While open to anyone, the program is not intended for casual hobbyists but for professionals. Any dogs participating in the level one course must have had a minimum of six months prior training and must know their trained final response, what their handlers have trained them to do when they smell human decomposition and locate its strongest source. A cadaver dog’s trained final response is typically to bark, sit or lie down.

The level one course is designed to introduce handlers and their dogs to large sources of human decomposition odor that they may not have been exposed to before, such as a full body, as well as help them understand the decomposition process and scent movement throughout an environment.

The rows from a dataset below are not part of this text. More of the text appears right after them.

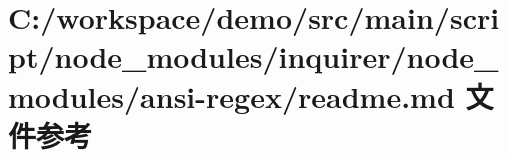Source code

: \hypertarget{node__modules_2inquirer_2node__modules_2ansi-regex_2_r_e_a_d_m_e_8md}{}\section{C\+:/workspace/demo/src/main/script/node\+\_\+modules/inquirer/node\+\_\+modules/ansi-\/regex/readme.md 文件参考}
\label{node__modules_2inquirer_2node__modules_2ansi-regex_2_r_e_a_d_m_e_8md}
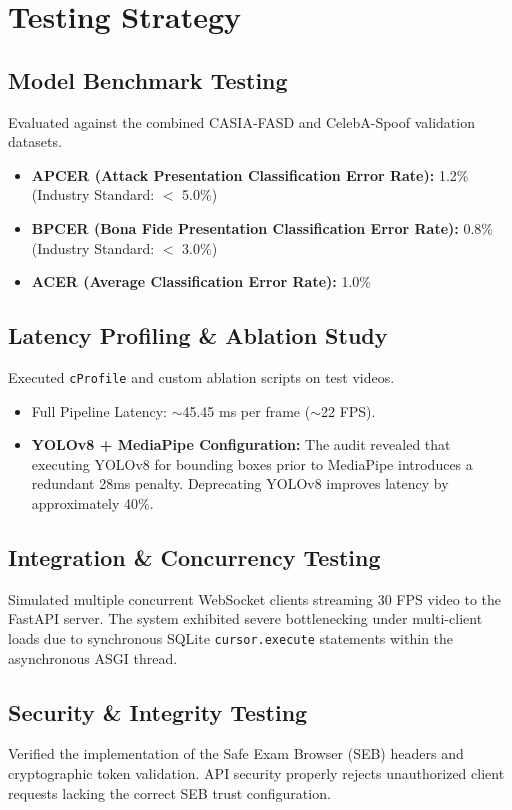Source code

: \documentclass[12pt, a4paper]{report}
\begin{document}
\fi

\iffalse
\chapter{Testing Strategy}

\section{Model Benchmark Testing}
Evaluated against the combined CASIA-FASD and CelebA-Spoof validation datasets.
\begin{itemize}
    \item \textbf{APCER (Attack Presentation Classification Error Rate):} 1.2\% (Industry Standard: $<$ 5.0\%)
    \item \textbf{BPCER (Bona Fide Presentation Classification Error Rate):} 0.8\% (Industry Standard: $<$ 3.0\%)
    \item \textbf{ACER (Average Classification Error Rate):} 1.0\%
\end{itemize}

\section{Latency Profiling \& Ablation Study}
Executed \texttt{cProfile} and custom ablation scripts on test videos.
\begin{itemize}
    \item Full Pipeline Latency: $\sim$45.45 ms per frame ($\sim$22 FPS).
    \item \textbf{YOLOv8 + MediaPipe Configuration:} The audit revealed that executing YOLOv8 for bounding boxes prior to MediaPipe introduces a redundant 28ms penalty. Deprecating YOLOv8 improves latency by approximately 40\%.
\end{itemize}

\section{Integration \& Concurrency Testing}
Simulated multiple concurrent WebSocket clients streaming 30 FPS video to the FastAPI server. The system exhibited severe bottlenecking under multi-client loads due to synchronous SQLite \texttt{cursor.execute} statements within the asynchronous ASGI thread.

\section{Security \& Integrity Testing}
Verified the implementation of the Safe Exam Browser (SEB) headers and cryptographic token validation. API security properly rejects unauthorized client requests lacking the correct SEB trust configuration.
\end{document}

The level two course involves a number of outdoor search scenarios designed to reinforce the dog’s trained final response to large sources of human decomposition odors. One of these involves the dogs locating graves in a cemetery along the Tuckaseegee River, where the handlers are also exposed to ground-penetrating radar technology.

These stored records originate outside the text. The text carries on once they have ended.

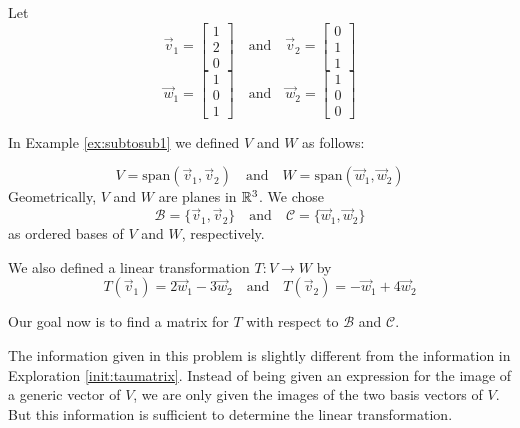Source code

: \documentclass{ximera}
\begin{document}
\begin{exploration}\label{init:matlintransgeneral}
Let
$$\vec{v}_1=\begin{bmatrix}1\\2\\0\end{bmatrix}\quad\text{and}\quad\vec{v}_2=\begin{bmatrix}0\\1\\1\end{bmatrix}$$
$$\vec{w}_1=\begin{bmatrix}1\\0\\1\end{bmatrix}\quad\text{and}\quad\vec{w}_2=\begin{bmatrix}1\\0\\0\end{bmatrix}$$

In Example \ref{ex:subtosub1} we defined $V$ and $W$ as follows:

$$V=\text{span}(\vec{v}_1, \vec{v}_2)\quad\text{and}\quad W=\text{span}(\vec{w}_1, \vec{w}_2)$$
Geometrically, $V$ and $W$ are planes in $\mathbb{R}^3$.
We chose
$$\mathcal{B}=\{\vec{v}_1, \vec{v}_2\}\quad\text{and}\quad\mathcal{C}=\{\vec{w}_1, \vec{w}_2\}$$
as ordered bases of $V$ and $W$, respectively.

We also defined a linear transformation $T:V\rightarrow W$ by 
$$T(\vec{v}_1)=2\vec{w}_1-3\vec{w}_2\quad\text{and} \quad T(\vec{v}_2)=-\vec{w}_1+4\vec{w}_2$$

Our goal now is to find a matrix for $T$ with respect to $\mathcal{B}$ and $\mathcal{C}$.  

The information given in this problem is slightly different from the information in Exploration \ref{init:taumatrix}.  Instead of being given an expression for the image of a generic vector of $V$, we are only given the images of the two basis vectors of $V$.  But this information is sufficient to determine the linear transformation.


\end{exploration}
\end{document}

Another scenario was set up by Brad Dennis, the director of search operations for the KlaasKIDS Foundation’s Search Center for Missing and Trafficked Children based out of Pensacola, Florida.

In Dennis’ real-world scenario, handlers and their dogs must traverse unfamiliar woodland terrain near the WCU campus, searching for hidden items that are imbued with the scent of human decomposition. While the dogs can detect the scents from far away, the goal of the course is for them to locate the source of the odors and grow accustomed to zeroing in on the largest quantity

“It’s really amazing to watch the progression that the dogs working that area make throughout the day,” Martin said, “from being a little bit hesitant and not wanting to give its full trained final response to, by the end of the day, offering those trained final responses without any prompting by the handler.”

Since offering the first cadaver dog training course at WCU in May 2011, Martin has received many letters from handlers who went on to conduct searches for human remains and make successful recoveries with their dogs.

“One handler in particular,” Martin recalled, “everybody on her team, the law enforcement that she worked with, they were just amazed how the dog actually took them all the way to the remains and gave that trained final response there at the remains.”

Greg Cole, a retired captain of the Gulf County Sheriff’s Office in Port St. Joe, Florida, has trained dogs for military and law enforcement since 1976. He began working with cadaver dogs about 13 years ago and served as an instructor in the WCU workshop this past week.

“I was honored to come out here and help at Western Carolina University,” said Cole. “Best cadaver dog training program in the country.”